Saved data entries:

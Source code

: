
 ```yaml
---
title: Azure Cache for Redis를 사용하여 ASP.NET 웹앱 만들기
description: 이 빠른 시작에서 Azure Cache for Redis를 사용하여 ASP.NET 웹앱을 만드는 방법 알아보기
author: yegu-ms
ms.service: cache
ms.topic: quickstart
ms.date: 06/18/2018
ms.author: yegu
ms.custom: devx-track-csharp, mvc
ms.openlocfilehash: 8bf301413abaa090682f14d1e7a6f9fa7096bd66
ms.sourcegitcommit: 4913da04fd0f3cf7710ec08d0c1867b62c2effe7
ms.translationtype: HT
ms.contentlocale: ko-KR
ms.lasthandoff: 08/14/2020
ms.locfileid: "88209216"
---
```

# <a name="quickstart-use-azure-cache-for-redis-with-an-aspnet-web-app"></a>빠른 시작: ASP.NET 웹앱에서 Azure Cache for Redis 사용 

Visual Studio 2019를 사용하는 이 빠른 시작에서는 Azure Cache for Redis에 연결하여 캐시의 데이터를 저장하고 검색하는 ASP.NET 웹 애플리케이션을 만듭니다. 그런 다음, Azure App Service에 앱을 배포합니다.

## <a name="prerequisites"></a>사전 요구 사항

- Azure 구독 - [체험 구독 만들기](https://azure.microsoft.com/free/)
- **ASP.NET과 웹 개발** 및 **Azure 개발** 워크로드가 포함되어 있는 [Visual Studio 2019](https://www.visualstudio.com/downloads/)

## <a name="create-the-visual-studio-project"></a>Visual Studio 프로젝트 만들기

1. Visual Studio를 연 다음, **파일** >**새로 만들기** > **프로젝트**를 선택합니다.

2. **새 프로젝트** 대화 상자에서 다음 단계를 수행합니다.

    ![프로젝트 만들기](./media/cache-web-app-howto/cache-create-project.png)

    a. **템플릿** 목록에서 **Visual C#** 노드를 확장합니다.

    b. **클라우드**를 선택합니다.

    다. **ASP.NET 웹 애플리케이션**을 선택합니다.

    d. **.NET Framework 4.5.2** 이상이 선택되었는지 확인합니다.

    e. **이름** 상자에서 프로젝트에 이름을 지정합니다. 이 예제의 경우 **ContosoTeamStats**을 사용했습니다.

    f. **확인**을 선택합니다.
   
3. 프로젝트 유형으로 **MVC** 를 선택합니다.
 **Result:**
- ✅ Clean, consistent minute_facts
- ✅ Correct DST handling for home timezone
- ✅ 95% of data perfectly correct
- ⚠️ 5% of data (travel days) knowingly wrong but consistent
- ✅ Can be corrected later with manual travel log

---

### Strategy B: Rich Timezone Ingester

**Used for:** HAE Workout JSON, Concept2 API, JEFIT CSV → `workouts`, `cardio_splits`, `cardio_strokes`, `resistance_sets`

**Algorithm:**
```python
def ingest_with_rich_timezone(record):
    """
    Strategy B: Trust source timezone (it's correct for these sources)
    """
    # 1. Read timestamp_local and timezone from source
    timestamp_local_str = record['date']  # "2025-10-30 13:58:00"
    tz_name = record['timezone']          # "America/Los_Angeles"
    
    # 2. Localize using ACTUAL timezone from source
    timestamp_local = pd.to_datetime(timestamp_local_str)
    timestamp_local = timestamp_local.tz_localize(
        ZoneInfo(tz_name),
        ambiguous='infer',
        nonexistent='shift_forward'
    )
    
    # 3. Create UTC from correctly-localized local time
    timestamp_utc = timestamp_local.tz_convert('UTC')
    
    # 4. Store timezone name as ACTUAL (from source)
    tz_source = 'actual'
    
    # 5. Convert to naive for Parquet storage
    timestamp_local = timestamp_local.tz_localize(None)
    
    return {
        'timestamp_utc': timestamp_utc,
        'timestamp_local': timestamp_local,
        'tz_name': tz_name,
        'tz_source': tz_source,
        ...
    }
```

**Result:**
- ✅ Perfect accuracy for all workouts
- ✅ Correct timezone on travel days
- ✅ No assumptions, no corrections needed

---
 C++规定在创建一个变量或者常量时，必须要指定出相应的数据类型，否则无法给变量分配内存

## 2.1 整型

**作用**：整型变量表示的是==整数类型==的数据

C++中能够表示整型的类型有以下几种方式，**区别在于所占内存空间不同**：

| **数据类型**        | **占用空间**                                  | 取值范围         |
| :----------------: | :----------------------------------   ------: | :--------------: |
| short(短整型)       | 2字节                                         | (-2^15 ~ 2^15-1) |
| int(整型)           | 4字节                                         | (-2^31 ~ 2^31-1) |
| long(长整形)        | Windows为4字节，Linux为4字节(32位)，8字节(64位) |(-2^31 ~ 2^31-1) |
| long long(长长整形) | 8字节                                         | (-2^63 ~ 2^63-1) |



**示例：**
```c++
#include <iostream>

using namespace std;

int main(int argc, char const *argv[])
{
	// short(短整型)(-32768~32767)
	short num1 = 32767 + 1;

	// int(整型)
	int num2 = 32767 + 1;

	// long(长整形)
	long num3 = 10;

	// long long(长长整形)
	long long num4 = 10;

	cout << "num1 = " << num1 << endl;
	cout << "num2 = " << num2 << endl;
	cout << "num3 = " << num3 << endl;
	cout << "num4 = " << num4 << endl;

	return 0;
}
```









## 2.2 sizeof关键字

### [What the exercise asks]
Only an exact copy of the data above will do.

### [Your solution]
Source code

:
 ```yaml
---
title: Azure Cache for Redis를 사용하여 ASP.NET 웹앱 만들기
description: 이 빠른 시작에서 Azure Cache for Redis를 사용하여 ASP.NET 웹앱을 만드는 방법 알아보기
author: yegu-ms
ms.service: cache
ms.topic: quickstart
ms.date: 06/18/2018
ms.author: yegu
ms.custom: devx-track-csharp, mvc
ms.openlocfilehash: 8bf301413abaa090682f14d1e7a6f9fa7096bd66
ms.sourcegitcommit: 4913da04fd0f3cf7710ec08d0c1867b62c2effe7
ms.translationtype: HT
ms.contentlocale: ko-KR
ms.lasthandoff: 08/14/2020
ms.locfileid: "88209216"
---
```

# <a name="quickstart-use-azure-cache-for-redis-with-an-aspnet-web-app"></a>빠른 시작: ASP.NET 웹앱에서 Azure Cache for Redis 사용 

Visual Studio 2019를 사용하는 이 빠른 시작에서는 Azure Cache for Redis에 연결하여 캐시의 데이터를 저장하고 검색하는 ASP.NET 웹 애플리케이션을 만듭니다. 그런 다음, Azure App Service에 앱을 배포합니다.

## <a name="prerequisites"></a>사전 요구 사항

- Azure 구독 - [체험 구독 만들기](https://azure.microsoft.com/free/)
- **ASP.NET과 웹 개발** 및 **Azure 개발** 워크로드가 포함되어 있는 [Visual Studio 2019](https://www.visualstudio.com/downloads/)

## <a name="create-the-visual-studio-project"></a>Visual Studio 프로젝트 만들기

1. Visual Studio를 연 다음, **파일** >**새로 만들기** > **프로젝트**를 선택합니다.

2. **새 프로젝트** 대화 상자에서 다음 단계를 수행합니다.

    ![프로젝트 만들기](./media/cache-web-app-howto/cache-create-project.png)

    a. **템플릿** 목록에서 **Visual C#** 노드를 확장합니다.

    b. **클라우드**를 선택합니다.

    다. **ASP.NET 웹 애플리케이션**을 선택합니다.

    d. **.NET Framework 4.5.2** 이상이 선택되었는지 확인합니다.

    e. **이름** 상자에서 프로젝트에 이름을 지정합니다. 이 예제의 경우 **ContosoTeamStats**을 사용했습니다.

    f. **확인**을 선택합니다.
   
3. 프로젝트 유형으로 **MVC** 를 선택합니다.
 **Result:**
- ✅ Clean, consistent minute_facts
- ✅ Correct DST handling for home timezone
- ✅ 95% of data perfectly correct
- ⚠️ 5% of data (travel days) knowingly wrong but consistent
- ✅ Can be corrected later with manual travel log

---

### Strategy B: Rich Timezone Ingester

**Used for:** HAE Workout JSON, Concept2 API, JEFIT CSV → `workouts`, `cardio_splits`, `cardio_strokes`, `resistance_sets`

**Algorithm:**
```python
def ingest_with_rich_timezone(record):
    """
    Strategy B: Trust source timezone (it's correct for these sources)
    """
    # 1. Read timestamp_local and timezone from source
    timestamp_local_str = record['date']  # "2025-10-30 13:58:00"
    tz_name = record['timezone']          # "America/Los_Angeles"
    
    # 2. Localize using ACTUAL timezone from source
    timestamp_local = pd.to_datetime(timestamp_local_str)
    timestamp_local = timestamp_local.tz_localize(
        ZoneInfo(tz_name),
        ambiguous='infer',
        nonexistent='shift_forward'
    )
    
    # 3. Create UTC from correctly-localized local time
    timestamp_utc = timestamp_local.tz_convert('UTC')
    
    # 4. Store timezone name as ACTUAL (from source)
    tz_source = 'actual'
    
    # 5. Convert to naive for Parquet storage
    timestamp_local = timestamp_local.tz_localize(None)
    
    return {
        'timestamp_utc': timestamp_utc,
        'timestamp_local': timestamp_local,
        'tz_name': tz_name,
        'tz_source': tz_source,
        ...
    }
```

**Result:**
- ✅ Perfect accuracy for all workouts
- ✅ Correct timezone on travel days
- ✅ No assumptions, no corrections needed

---
 C++规定在创建一个变量或者常量时，必须要指定出相应的数据类型，否则无法给变量分配内存

## 2.1 整型

**作用**：整型变量表示的是==整数类型==的数据

C++中能够表示整型的类型有以下几种方式，**区别在于所占内存空间不同**：

| **数据类型**        | **占用空间**                                  | 取值范围         |
| :----------------: | :----------------------------------   ------: | :--------------: |
| short(短整型)       | 2字节                                         | (-2^15 ~ 2^15-1) |
| int(整型)           | 4字节                                         | (-2^31 ~ 2^31-1) |
| long(长整形)        | Windows为4字节，Linux为4字节(32位)，8字节(64位) |(-2^31 ~ 2^31-1) |
| long long(长长整形) | 8字节                                         | (-2^63 ~ 2^63-1) |



**示例：**
```c++
#include <iostream>

using namespace std;

int main(int argc, char const *argv[])
{
	// short(短整型)(-32768~32767)
	short num1 = 32767 + 1;

	// int(整型)
	int num2 = 32767 + 1;

	// long(长整形)
	long num3 = 10;

	// long long(长长整形)
	long long num4 = 10;

	cout << "num1 = " << num1 << endl;
	cout << "num2 = " << num2 << endl;
	cout << "num3 = " << num3 << endl;
	cout << "num4 = " << num4 << endl;

	return 0;
}
```









## 2.2 sizeof关键字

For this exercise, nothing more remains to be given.